SAN FRANCISCO, 3 MARCH 2011 - Juniper Networks (JNPR) is developing a massive switch that could replace traditional IP (Internet Protocol) routers in the core of service-provider networks and combine optical and electronic technologies that today exist in separate systems with dedicated staffs.
The PTX Series Packet Transport Switch platform, of which the first products will ship in the first quarter of next year, will combine two technologies that carriers use to bypass routing at the center of their networks. Routing involves the processor-intensive work of examining every packet, and it often isn't necessary for traffic that is just traversing the core of the network. Instead, carriers use MPLS (Multiprotocol Label Switching) and optical switching, neither of which requires full routing intelligence, to move traffic through the core.
The company claims the PTX platform can cut network capital expenditures by between 40 percent and 65 percent compared with a traditional multiprotocol routing architecture and by 35 percent compared with an IP-only routing system.
The announcement of the PTX sets Juniper on a new architectural path for the second time in just two weeks. Last Wednesday, the company unveiled QFabric, a converged enterprise network platform that creates a single logical switch throughout an entire data center. Like the new carrier-network infrastructure, QFabric is designed to eliminate multiple layers of switches and reduce the number of required devices. The overall architecture, which Juniper calls the Converged Supercore, will also include ROADMs (reconfigurable optical add-drop multiplexers), management systems and other components, Juniper said.

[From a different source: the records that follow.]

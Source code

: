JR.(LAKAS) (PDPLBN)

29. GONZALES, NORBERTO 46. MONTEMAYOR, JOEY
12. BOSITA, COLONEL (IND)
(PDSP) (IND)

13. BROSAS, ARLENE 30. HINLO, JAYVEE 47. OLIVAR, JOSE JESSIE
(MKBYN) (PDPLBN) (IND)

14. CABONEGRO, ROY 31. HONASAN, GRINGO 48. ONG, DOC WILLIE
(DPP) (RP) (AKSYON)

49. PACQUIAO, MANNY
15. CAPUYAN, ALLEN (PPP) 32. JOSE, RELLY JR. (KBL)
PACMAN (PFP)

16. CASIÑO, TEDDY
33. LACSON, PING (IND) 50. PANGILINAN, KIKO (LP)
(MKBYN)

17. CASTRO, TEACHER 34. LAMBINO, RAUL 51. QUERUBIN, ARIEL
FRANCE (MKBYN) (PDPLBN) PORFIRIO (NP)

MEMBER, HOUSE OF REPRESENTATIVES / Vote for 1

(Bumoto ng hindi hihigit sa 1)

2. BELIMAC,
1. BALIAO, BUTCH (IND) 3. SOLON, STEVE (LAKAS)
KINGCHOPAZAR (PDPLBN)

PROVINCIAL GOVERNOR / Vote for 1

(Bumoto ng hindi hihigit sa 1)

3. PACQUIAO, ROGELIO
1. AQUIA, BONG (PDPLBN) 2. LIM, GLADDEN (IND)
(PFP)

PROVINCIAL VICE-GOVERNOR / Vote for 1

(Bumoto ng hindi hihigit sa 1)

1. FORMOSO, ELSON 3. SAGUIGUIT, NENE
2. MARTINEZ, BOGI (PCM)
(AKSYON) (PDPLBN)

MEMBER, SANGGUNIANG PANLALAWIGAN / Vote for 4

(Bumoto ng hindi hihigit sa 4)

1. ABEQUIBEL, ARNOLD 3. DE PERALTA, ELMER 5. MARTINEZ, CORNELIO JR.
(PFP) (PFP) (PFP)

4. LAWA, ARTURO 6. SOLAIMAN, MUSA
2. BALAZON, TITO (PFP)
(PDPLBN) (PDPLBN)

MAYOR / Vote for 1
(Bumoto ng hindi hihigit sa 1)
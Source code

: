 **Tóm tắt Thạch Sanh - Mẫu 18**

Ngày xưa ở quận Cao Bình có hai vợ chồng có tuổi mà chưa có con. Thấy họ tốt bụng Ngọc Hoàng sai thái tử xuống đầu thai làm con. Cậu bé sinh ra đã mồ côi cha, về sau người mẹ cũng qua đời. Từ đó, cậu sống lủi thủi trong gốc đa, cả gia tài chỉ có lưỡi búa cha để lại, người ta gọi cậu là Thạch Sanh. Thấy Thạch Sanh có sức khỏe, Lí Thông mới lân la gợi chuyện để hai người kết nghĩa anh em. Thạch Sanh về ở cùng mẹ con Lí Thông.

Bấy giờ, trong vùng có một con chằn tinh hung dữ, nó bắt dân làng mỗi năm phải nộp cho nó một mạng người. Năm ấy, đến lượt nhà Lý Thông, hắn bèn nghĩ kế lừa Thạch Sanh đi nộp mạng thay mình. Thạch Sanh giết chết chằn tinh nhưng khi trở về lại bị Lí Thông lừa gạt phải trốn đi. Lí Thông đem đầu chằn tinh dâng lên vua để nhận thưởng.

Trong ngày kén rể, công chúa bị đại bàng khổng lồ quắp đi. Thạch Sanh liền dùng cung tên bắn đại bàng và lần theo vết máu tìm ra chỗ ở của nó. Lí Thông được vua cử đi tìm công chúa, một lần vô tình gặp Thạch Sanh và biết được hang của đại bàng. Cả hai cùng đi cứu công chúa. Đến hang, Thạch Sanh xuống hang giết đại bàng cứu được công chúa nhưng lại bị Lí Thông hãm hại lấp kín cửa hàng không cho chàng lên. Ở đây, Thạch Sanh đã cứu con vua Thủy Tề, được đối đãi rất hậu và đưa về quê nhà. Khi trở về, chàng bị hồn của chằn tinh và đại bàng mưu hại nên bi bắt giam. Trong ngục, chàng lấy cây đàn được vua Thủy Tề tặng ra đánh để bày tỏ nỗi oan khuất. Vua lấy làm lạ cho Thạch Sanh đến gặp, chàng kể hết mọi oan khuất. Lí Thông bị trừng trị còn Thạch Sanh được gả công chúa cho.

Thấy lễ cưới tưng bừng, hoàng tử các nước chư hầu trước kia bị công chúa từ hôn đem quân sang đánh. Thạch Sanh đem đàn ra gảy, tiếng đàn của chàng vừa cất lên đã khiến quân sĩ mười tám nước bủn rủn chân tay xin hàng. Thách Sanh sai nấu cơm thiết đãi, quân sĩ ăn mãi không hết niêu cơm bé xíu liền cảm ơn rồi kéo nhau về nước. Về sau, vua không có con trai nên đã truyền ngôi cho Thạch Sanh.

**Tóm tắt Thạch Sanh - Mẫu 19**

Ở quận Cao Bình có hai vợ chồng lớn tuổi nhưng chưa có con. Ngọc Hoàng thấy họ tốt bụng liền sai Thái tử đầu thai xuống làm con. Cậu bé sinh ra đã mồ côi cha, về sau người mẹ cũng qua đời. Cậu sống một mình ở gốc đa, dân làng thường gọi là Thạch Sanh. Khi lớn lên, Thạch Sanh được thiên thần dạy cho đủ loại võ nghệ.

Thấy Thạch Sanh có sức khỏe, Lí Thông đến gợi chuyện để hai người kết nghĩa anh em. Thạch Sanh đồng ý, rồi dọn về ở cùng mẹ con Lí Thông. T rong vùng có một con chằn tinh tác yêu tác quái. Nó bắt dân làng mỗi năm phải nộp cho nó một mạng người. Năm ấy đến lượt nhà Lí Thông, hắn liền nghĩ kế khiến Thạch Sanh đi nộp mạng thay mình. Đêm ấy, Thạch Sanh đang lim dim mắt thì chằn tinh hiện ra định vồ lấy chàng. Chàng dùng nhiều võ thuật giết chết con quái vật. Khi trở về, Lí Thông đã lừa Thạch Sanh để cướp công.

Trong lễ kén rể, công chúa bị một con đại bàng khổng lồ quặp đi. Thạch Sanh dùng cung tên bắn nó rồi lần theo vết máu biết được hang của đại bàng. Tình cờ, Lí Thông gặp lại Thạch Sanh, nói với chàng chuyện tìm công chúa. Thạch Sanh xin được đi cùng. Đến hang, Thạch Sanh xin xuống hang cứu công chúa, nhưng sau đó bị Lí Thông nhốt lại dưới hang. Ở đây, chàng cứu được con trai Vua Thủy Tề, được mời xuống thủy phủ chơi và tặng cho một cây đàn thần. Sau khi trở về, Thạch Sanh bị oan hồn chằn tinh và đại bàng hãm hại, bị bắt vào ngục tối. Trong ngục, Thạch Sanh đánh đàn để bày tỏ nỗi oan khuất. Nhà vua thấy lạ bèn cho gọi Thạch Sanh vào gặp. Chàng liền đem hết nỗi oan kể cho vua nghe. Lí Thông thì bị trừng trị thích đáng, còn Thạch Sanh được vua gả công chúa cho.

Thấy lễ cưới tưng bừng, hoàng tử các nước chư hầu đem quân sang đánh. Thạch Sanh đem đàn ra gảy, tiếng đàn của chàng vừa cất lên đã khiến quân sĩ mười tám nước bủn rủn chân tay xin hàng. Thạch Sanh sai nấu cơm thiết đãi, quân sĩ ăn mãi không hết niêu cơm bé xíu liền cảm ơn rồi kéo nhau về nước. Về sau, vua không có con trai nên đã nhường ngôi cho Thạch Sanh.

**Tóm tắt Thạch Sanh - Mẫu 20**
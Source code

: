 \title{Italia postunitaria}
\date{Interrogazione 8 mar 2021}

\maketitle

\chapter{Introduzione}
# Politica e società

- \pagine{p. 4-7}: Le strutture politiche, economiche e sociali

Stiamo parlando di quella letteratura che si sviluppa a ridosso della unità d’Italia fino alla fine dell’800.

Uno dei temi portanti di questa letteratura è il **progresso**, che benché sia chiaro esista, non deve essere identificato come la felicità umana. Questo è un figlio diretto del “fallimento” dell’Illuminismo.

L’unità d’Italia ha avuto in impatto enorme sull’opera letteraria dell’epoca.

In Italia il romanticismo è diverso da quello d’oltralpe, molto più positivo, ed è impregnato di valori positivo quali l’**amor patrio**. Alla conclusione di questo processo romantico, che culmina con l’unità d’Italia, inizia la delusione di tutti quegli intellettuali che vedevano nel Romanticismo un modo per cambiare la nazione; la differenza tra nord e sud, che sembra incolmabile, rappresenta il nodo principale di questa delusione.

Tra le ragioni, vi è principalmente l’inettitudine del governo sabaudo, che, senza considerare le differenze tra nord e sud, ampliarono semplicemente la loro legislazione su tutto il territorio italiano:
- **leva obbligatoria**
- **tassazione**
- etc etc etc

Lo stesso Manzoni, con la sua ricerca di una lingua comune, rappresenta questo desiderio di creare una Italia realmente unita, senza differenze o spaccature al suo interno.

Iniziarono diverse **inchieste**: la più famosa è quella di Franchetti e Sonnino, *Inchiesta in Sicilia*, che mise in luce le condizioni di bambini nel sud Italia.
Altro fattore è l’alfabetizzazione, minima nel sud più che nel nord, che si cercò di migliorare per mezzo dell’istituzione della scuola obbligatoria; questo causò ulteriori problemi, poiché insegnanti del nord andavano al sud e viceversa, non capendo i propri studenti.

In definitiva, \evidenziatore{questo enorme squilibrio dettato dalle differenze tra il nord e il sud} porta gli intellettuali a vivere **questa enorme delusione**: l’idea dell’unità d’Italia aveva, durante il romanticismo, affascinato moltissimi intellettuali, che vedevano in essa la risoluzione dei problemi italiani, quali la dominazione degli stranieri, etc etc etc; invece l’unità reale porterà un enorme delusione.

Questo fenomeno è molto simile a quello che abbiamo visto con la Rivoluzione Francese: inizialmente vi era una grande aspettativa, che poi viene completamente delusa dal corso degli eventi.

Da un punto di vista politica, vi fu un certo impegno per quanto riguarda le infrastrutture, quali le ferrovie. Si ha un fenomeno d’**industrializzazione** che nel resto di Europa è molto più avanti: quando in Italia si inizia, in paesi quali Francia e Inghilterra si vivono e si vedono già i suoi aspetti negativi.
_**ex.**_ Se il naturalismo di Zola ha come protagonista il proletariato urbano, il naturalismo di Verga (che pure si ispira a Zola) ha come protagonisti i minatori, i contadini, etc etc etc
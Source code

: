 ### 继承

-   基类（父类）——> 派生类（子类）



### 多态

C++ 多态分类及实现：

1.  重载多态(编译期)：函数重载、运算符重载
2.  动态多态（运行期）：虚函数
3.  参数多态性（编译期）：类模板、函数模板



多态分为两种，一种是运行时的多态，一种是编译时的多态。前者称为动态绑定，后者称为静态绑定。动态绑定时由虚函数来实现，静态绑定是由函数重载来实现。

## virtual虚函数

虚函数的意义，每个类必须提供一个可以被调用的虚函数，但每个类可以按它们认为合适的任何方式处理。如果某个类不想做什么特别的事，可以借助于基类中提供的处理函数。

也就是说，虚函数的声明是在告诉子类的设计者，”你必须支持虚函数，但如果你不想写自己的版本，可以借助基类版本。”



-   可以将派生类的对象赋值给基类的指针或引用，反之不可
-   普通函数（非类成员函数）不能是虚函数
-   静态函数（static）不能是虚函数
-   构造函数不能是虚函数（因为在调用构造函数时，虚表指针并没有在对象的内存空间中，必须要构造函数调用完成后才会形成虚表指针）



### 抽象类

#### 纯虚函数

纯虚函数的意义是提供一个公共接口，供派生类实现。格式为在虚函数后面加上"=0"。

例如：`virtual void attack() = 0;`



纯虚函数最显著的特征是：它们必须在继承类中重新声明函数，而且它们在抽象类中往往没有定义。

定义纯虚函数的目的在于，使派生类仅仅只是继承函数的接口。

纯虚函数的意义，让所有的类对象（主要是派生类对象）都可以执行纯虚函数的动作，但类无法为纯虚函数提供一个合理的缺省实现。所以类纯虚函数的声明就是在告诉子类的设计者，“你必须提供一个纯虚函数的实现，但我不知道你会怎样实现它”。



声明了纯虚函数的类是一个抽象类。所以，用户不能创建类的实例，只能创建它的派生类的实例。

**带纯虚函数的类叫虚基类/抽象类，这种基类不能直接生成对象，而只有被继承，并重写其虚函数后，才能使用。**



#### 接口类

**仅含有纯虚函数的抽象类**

The promise of the PTX systems also will change the role of the T4000, a traditional core router that Juniper announced last November and is not even scheduled to ship commercially until the fourth quarter of this year. A PTX switch will be able to take the place of a T4000 in the cores of networks, offering greater throughput and efficiency. In such an architecture, the T4000 would be Juniper's option for the edge of the network, where it can also carry out high-end functions such as service management along with routing.
"I was impressed that [Juniper] took the step of competing with themselves and other core router companies by building this MPLS switch," said analyst Michael Howard of Infonetics Research.
Each slot of the PTX switch chassis has double the 240G bps capacity of a T4000 slot, and its initial 480G bps slot capacity can be expanded to 2T bps. The PTX line will start out with two systems, the PTX 5020, with a total capacity of 8T bps, and the PTX 9020, with 16T bps. The architecture ultimately will be able to scale up to 32T bps, which Juniper said is 10 times the scale of competing products. Among the interface line cards available for the PTX switches will be four-port 100-Gigabit Ethernet modules, a step up from the one-port or two-port 100GE cards that other vendors are offering today.